(Data for processing):
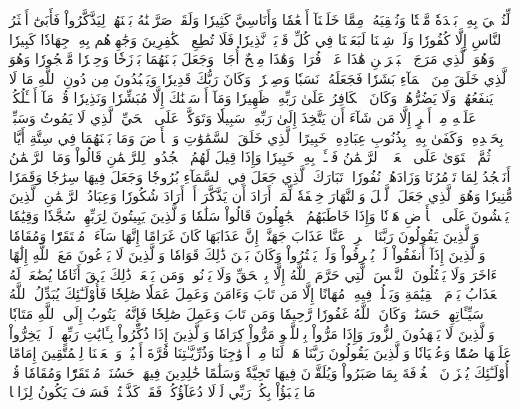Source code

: لِّنُحۡـِۧيَ بِهِۦ بَلۡدَةٗ مَّيۡتٗا وَنُسۡقِيَهُۥ مِمَّا خَلَقۡنَآ أَنۡعَٰمٗا وَأَنَاسِيَّ كَثِيرٗا
وَلَقَدۡ صَرَّفۡنَٰهُ بَيۡنَهُمۡ لِيَذَّكَّرُواْ فَأَبَىٰٓ أَكۡثَرُ ٱلنَّاسِ إِلَّا كُفُورٗا
وَلَوۡ شِئۡنَا لَبَعَثۡنَا فِي كُلِّ قَرۡيَةٖ نَّذِيرٗا
فَلَا تُطِعِ ٱلۡكَٰفِرِينَ وَجَٰهِدۡهُم بِهِۦ جِهَادٗا كَبِيرٗا
۞وَهُوَ ٱلَّذِي مَرَجَ ٱلۡبَحۡرَيۡنِ هَٰذَا عَذۡبٞ فُرَاتٞ وَهَٰذَا مِلۡحٌ أُجَاجٞ وَجَعَلَ بَيۡنَهُمَا بَرۡزَخٗا وَحِجۡرٗا مَّحۡجُورٗا
وَهُوَ ٱلَّذِي خَلَقَ مِنَ ٱلۡمَآءِ بَشَرٗا فَجَعَلَهُۥ نَسَبٗا وَصِهۡرٗاۗ وَكَانَ رَبُّكَ قَدِيرٗا
وَيَعۡبُدُونَ مِن دُونِ ٱللَّهِ مَا لَا يَنفَعُهُمۡ وَلَا يَضُرُّهُمۡۗ وَكَانَ ٱلۡكَافِرُ عَلَىٰ رَبِّهِۦ ظَهِيرٗا
وَمَآ أَرۡسَلۡنَٰكَ إِلَّا مُبَشِّرٗا وَنَذِيرٗا
قُلۡ مَآ أَسۡـَٔلُكُمۡ عَلَيۡهِ مِنۡ أَجۡرٍ إِلَّا مَن شَآءَ أَن يَتَّخِذَ إِلَىٰ رَبِّهِۦ سَبِيلٗا
وَتَوَكَّلۡ عَلَى ٱلۡحَيِّ ٱلَّذِي لَا يَمُوتُ وَسَبِّحۡ بِحَمۡدِهِۦۚ وَكَفَىٰ بِهِۦ بِذُنُوبِ عِبَادِهِۦ خَبِيرًا
ٱلَّذِي خَلَقَ ٱلسَّمَٰوَٰتِ وَٱلۡأَرۡضَ وَمَا بَيۡنَهُمَا فِي سِتَّةِ أَيَّامٖ ثُمَّ ٱسۡتَوَىٰ عَلَى ٱلۡعَرۡشِۖ ٱلرَّحۡمَٰنُ فَسۡـَٔلۡ بِهِۦ خَبِيرٗا
وَإِذَا قِيلَ لَهُمُ ٱسۡجُدُواْۤ لِلرَّحۡمَٰنِ قَالُواْ وَمَا ٱلرَّحۡمَٰنُ أَنَسۡجُدُ لِمَا تَأۡمُرُنَا وَزَادَهُمۡ نُفُورٗا۩
تَبَارَكَ ٱلَّذِي جَعَلَ فِي ٱلسَّمَآءِ بُرُوجٗا وَجَعَلَ فِيهَا سِرَٰجٗا وَقَمَرٗا مُّنِيرٗا
وَهُوَ ٱلَّذِي جَعَلَ ٱلَّيۡلَ وَٱلنَّهَارَ خِلۡفَةٗ لِّمَنۡ أَرَادَ أَن يَذَّكَّرَ أَوۡ أَرَادَ شُكُورٗا
وَعِبَادُ ٱلرَّحۡمَٰنِ ٱلَّذِينَ يَمۡشُونَ عَلَى ٱلۡأَرۡضِ هَوۡنٗا وَإِذَا خَاطَبَهُمُ ٱلۡجَٰهِلُونَ قَالُواْ سَلَٰمٗا
وَٱلَّذِينَ يَبِيتُونَ لِرَبِّهِمۡ سُجَّدٗا وَقِيَٰمٗا
وَٱلَّذِينَ يَقُولُونَ رَبَّنَا ٱصۡرِفۡ عَنَّا عَذَابَ جَهَنَّمَۖ إِنَّ عَذَابَهَا كَانَ غَرَامًا
إِنَّهَا سَآءَتۡ مُسۡتَقَرّٗا وَمُقَامٗا
وَٱلَّذِينَ إِذَآ أَنفَقُواْ لَمۡ يُسۡرِفُواْ وَلَمۡ يَقۡتُرُواْ وَكَانَ بَيۡنَ ذَٰلِكَ قَوَامٗا
وَٱلَّذِينَ لَا يَدۡعُونَ مَعَ ٱللَّهِ إِلَٰهًا ءَاخَرَ وَلَا يَقۡتُلُونَ ٱلنَّفۡسَ ٱلَّتِي حَرَّمَ ٱللَّهُ إِلَّا بِٱلۡحَقِّ وَلَا يَزۡنُونَۚ وَمَن يَفۡعَلۡ ذَٰلِكَ يَلۡقَ أَثَامٗا
يُضَٰعَفۡ لَهُ ٱلۡعَذَابُ يَوۡمَ ٱلۡقِيَٰمَةِ وَيَخۡلُدۡ فِيهِۦ مُهَانًا
إِلَّا مَن تَابَ وَءَامَنَ وَعَمِلَ عَمَلٗا صَٰلِحٗا فَأُوْلَـٰٓئِكَ يُبَدِّلُ ٱللَّهُ سَيِّـَٔاتِهِمۡ حَسَنَٰتٖۗ وَكَانَ ٱللَّهُ غَفُورٗا رَّحِيمٗا
وَمَن تَابَ وَعَمِلَ صَٰلِحٗا فَإِنَّهُۥ يَتُوبُ إِلَى ٱللَّهِ مَتَابٗا
وَٱلَّذِينَ لَا يَشۡهَدُونَ ٱلزُّورَ وَإِذَا مَرُّواْ بِٱللَّغۡوِ مَرُّواْ كِرَامٗا
وَٱلَّذِينَ إِذَا ذُكِّرُواْ بِـَٔايَٰتِ رَبِّهِمۡ لَمۡ يَخِرُّواْ عَلَيۡهَا صُمّٗا وَعُمۡيَانٗا
وَٱلَّذِينَ يَقُولُونَ رَبَّنَا هَبۡ لَنَا مِنۡ أَزۡوَٰجِنَا وَذُرِّيَّـٰتِنَا قُرَّةَ أَعۡيُنٖ وَٱجۡعَلۡنَا لِلۡمُتَّقِينَ إِمَامًا
أُوْلَـٰٓئِكَ يُجۡزَوۡنَ ٱلۡغُرۡفَةَ بِمَا صَبَرُواْ وَيُلَقَّوۡنَ فِيهَا تَحِيَّةٗ وَسَلَٰمًا
خَٰلِدِينَ فِيهَاۚ حَسُنَتۡ مُسۡتَقَرّٗا وَمُقَامٗا
قُلۡ مَا يَعۡبَؤُاْ بِكُمۡ رَبِّي لَوۡلَا دُعَآؤُكُمۡۖ فَقَدۡ كَذَّبۡتُمۡ فَسَوۡفَ يَكُونُ لِزَامَۢا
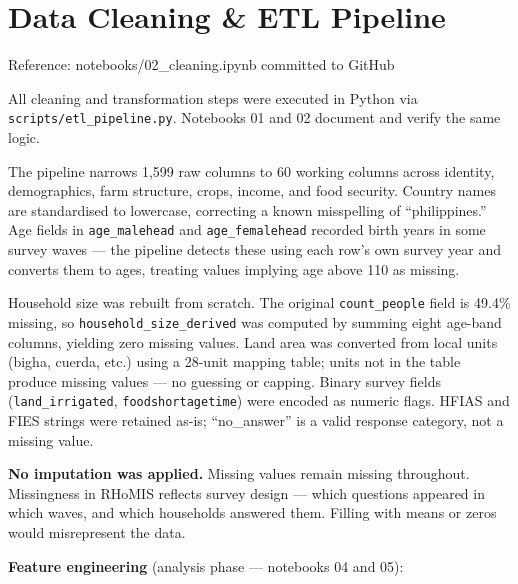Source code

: \documentclass[11pt,a4paper]{article}
\newcommand{\nb}[1]{\vspace{2pt}\begin{refbox}Reference: #1\end{refbox}\vspace{3pt}}
\begin{document}
\newpage

\section{Data Cleaning \& ETL Pipeline}

\nb{notebooks/02\_cleaning.ipynb committed to GitHub}

All cleaning and transformation steps were executed in Python via \texttt{scripts/etl\_pipeline.py}. Notebooks 01 and 02 document and verify the same logic.

The pipeline narrows 1,599 raw columns to 60 working columns across identity, demographics, farm structure, crops, income, and food security. Country names are standardised to lowercase, correcting a known misspelling of ``philippines.'' Age fields in \texttt{age\_malehead} and \texttt{age\_femalehead} recorded birth years in some survey waves — the pipeline detects these using each row's own survey year and converts them to ages, treating values implying age above 110 as missing.

Household size was rebuilt from scratch. The original \texttt{count\_people} field is 49.4\% missing, so \texttt{household\_size\_derived} was computed by summing eight age-band columns, yielding zero missing values. Land area was converted from local units (bigha, cuerda, etc.) using a 28-unit mapping table; units not in the table produce missing values — no guessing or capping. Binary survey fields (\texttt{land\_irrigated}, \texttt{foodshortagetime}) were encoded as numeric flags. HFIAS and FIES strings were retained as-is; ``no\_answer'' is a valid response category, not a missing value.

\textbf{No imputation was applied.} Missing values remain missing throughout. Missingness in RHoMIS reflects survey design — which questions appeared in which waves, and which households answered them. Filling with means or zeros would misrepresent the data.

\textbf{Feature engineering} (analysis phase — notebooks 04 and 05):
\end{document}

(What to produce):
Give again, word for word, the lines above from the first one through the one containing "فَلَا تُطِعِ ٱلۡكَٰفِرِينَ"; no pictures.

(Result of the exercise):
Source code

: لِّنُحۡـِۧيَ بِهِۦ بَلۡدَةٗ مَّيۡتٗا وَنُسۡقِيَهُۥ مِمَّا خَلَقۡنَآ أَنۡعَٰمٗا وَأَنَاسِيَّ كَثِيرٗا
وَلَقَدۡ صَرَّفۡنَٰهُ بَيۡنَهُمۡ لِيَذَّكَّرُواْ فَأَبَىٰٓ أَكۡثَرُ ٱلنَّاسِ إِلَّا كُفُورٗا
وَلَوۡ شِئۡنَا لَبَعَثۡنَا فِي كُلِّ قَرۡيَةٖ نَّذِيرٗا
فَلَا تُطِعِ ٱلۡكَٰفِرِينَ وَجَٰهِدۡهُم بِهِۦ جِهَادٗا كَبِيرٗا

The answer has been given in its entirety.